In Bayesian Inference, we do not assume that the parameter (the value that we are calculating like Reliability) is fixed. In the non-Bayesian (Frequentist) world, the parameter is assumed to be fixed, and we need to take many samples of data to make an inference regarding the parameter. For example, we may flip a coin 100 times and calculate the number of heads to determine the probability of heads with the coin (if we believe it is a loaded coin). In the non-Bayesian world, we may calculate confidence intervals. The confidence interval does not provide a lot of practical value. My favorite explanation for confidence interval is with the analogy of an archer. Let’s say that the archer shot an arrow and it hit the bulls-eye. We can draw a 3” circle around this and call that as our confidence interval based on the first shot. Now let’s assume that the archer shot 99 more arrows and they all missed the bull-eye. For each shot, we drew a 3” circle around the hit resulting in 100 circles. A 95% confidence interval simply means that 95 of the circles drawn contain the first bulls-eye that we drew. In other words, if we repeated the study a lot of times, 95% of the confidence intervals calculated will contain the true parameter that we are after. This would indicate that the one study we did may or may not contain the true parameter. Compared to this, in the Bayesian world, we calculate the credible interval. This practically means that we can be 95% confident that the parameter is inside the 95% credible interval we calculated.

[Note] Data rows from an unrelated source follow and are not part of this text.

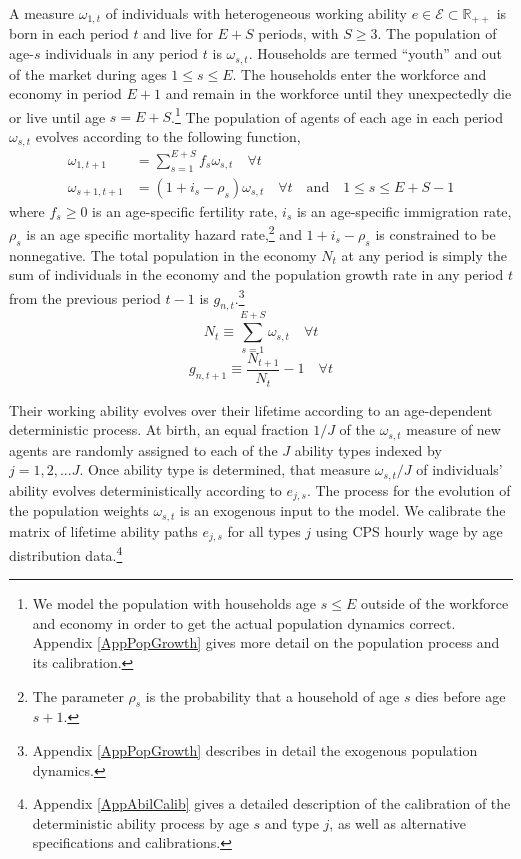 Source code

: \documentclass[letterpaper,12pt]{article}
\theoremstyle{definition}
\begin{document}
\begin{spacing}{1.5}
    A measure $\omega_{1,t}$ of individuals with heterogeneous working ability $e \in\mathcal{E}\subset\mathbb{R}_{++}$ is born in each period $t$ and live for $E+S$ periods, with $S\geq 3$. The population of age-$s$ individuals in any period $t$ is $\omega_{s,t}$. Households are termed ``youth'' and out of the market during ages $1\leq s\leq E$. The households enter the workforce and economy in period $E+1$ and remain in the workforce until they unexpectedly die or live until age $s=E+S$.\footnote{We model the population with households age $s\leq E$ outside of the workforce and economy in order to get the actual population dynamics correct. Appendix \ref{AppPopGrowth} gives more detail on the population process and its calibration.} The population of agents of each age in each period $\omega_{s,t}$ evolves according to the following function,
    \begin{equation}\label{EqPopLawofmotion}
      \begin{split}
        \omega_{1,t+1} &= \sum_{s=1}^{E+S} f_s\omega_{s,t}\quad\forall t \\
        \omega_{s+1,t+1} &= (1 + i_s - \rho_s)\omega_{s,t}\quad\forall t\quad\text{and}\quad 1\leq s \leq E+S-1
      \end{split}
    \end{equation}
    where $f_s\geq 0$ is an age-specific fertility rate, $i_s$ is an age-specific immigration rate, $\rho_s$ is an age specific mortality hazard rate,\footnote{The parameter $\rho_s$ is the probability that a household of age $s$ dies before age $s+1$.} and $1+i_s-\rho_s$ is constrained to be nonnegative. The total population in the economy $N_t$ at any period is simply the sum of individuals in the economy and the population growth rate in any period $t$ from the previous period $t-1$ is $g_{n,t}$.\footnote{Appendix \ref{AppPopGrowth} describes in detail the exogenous population dynamics.}
    \begin{equation}\label{EqPopDef}
      N_t\equiv\sum_{s=1}^{E+S} \omega_{s,t} \quad\forall t
    \end{equation}
    \begin{equation}\label{EqPopGrowth}
      g_{n,t+1} \equiv \frac{N_{t+1}}{N_t} - 1 \quad\forall t
    \end{equation}

    Their working ability evolves over their lifetime according to an age-dependent deterministic process. At birth, an equal fraction $1/J$ of the $\omega_{s,t}$ measure of new agents are randomly assigned to each of the $J$ ability types indexed by $j=1,2,...J$. Once ability type is determined, that measure $\omega_{s,t}/J$ of individuals' ability evolves deterministically according to $e_{j,s}$. The process for the evolution of the population weights $\omega_{s,t}$ is an exogenous input to the model. We calibrate the matrix of lifetime ability paths $e_{j,s}$ for all types $j$ using CPS hourly wage by age distribution data.\footnote{Appendix \ref{AppAbilCalib} gives a detailed description of the calibration of the deterministic ability process by age $s$ and type $j$, as well as alternative specifications and calibrations.}


\end{spacing}
\end{document}
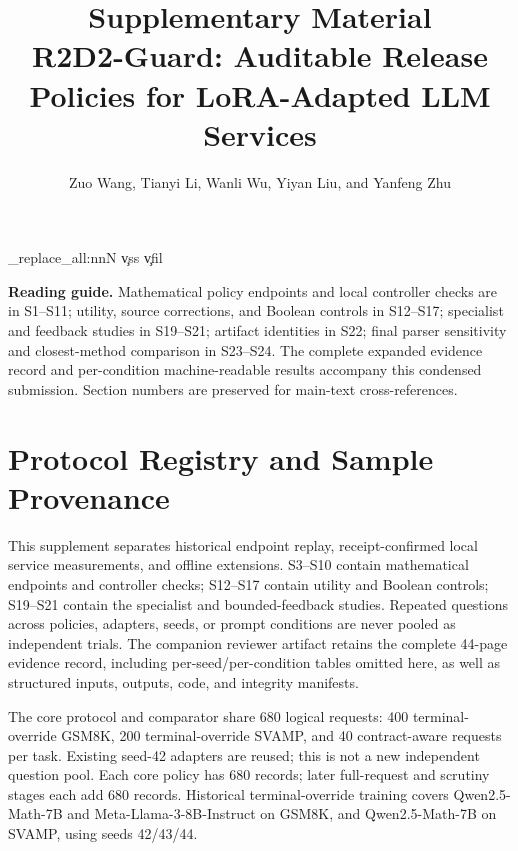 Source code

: \documentclass[journal,onecolumn]{IEEEtran}
\begin{document}
\title{Supplementary Material\\R2D2-Guard: Auditable Release Policies for LoRA-Adapted LLM Services}
\author{Zuo Wang, Tianyi Li, Wanli Wu, Yiyan Liu, and Yanfeng Zhu}
\maketitle
\makeatletter
\ExplSyntaxOn
\regex_replace_all:nnN { \c{vss} } { \c{vfil} } \LT@output
\ExplSyntaxOff
\makeatother

\renewcommand{\thesection}{S\arabic{section}}
\renewcommand{\thetable}{S\arabic{table}}
\renewcommand{\thefigure}{S\arabic{figure}}
\renewcommand{\theequation}{S\arabic{equation}}
\noindent\textbf{Reading guide.} Mathematical policy endpoints and local controller checks are in S1--S11; utility, source corrections, and Boolean controls in S12--S17; specialist and feedback studies in S19--S21; artifact identities in S22; final parser sensitivity and closest-method comparison in S23--S24. The complete expanded evidence record and per-condition machine-readable results accompany this condensed submission. Section numbers are preserved for main-text cross-references.

\section{Protocol Registry and Sample Provenance}
\label{sec:s1}

This supplement separates historical endpoint replay, receipt-confirmed local service measurements, and offline extensions. S3--S10 contain mathematical endpoints and controller checks; S12--S17 contain utility and Boolean controls; S19--S21 contain the specialist and bounded-feedback studies. Repeated questions across policies, adapters, seeds, or prompt conditions are never pooled as independent trials. The companion reviewer artifact retains the complete 44-page evidence record, including per-seed/per-condition tables omitted here, as well as structured inputs, outputs, code, and integrity manifests.

The core protocol  and comparator  share 680 logical requests: 400 terminal-override GSM8K, 200 terminal-override SVAMP, and 40 contract-aware requests per task. Existing seed-42 adapters are reused; this is not a new independent question pool. Each core policy has 680 records; later full-request and scrutiny stages each add 680 records. Historical terminal-override training covers Qwen2.5-Math-7B and Meta-Llama-3-8B-Instruct on GSM8K, and Qwen2.5-Math-7B on SVAMP, using seeds 42/43/44.
\end{document}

In the Bayesian world, we can have a prior belief and make an inference based on our prior belief. However, if your prior belief is very conservative, the Bayesian inference might make a slightly liberal inference. Similarly, if your prior belief is very liberal, the inference made will be slightly conservative. As the sample size goes up, impact of this prior belief is minimized. A common method in Bayesian inference is to use the uninformed prior. This means that we are assuming equal likelihood for all the events. For a binomial distribution we can use beta distribution to model our prior belief. We will use (1, 1) to assume the uninformed prior. This is shown below:

For example, if we use 59 widgets as our samples and all of them met the inspection criteria, then we can calculate the 95% lower bound credible interval as 95.13%. This is assuming the (1, 1) beta values. Now let’s say that we are very confident of the process because we have historical data. Now we can assume a stronger prior belief with the beta values as (22,1). The new prior plot is shown below:

Based on this, if we had 0 rejects for the 59 samples, then the 95% lower bound credible interval is 96.37%. A slightly higher reliability is estimated based on the strong prior.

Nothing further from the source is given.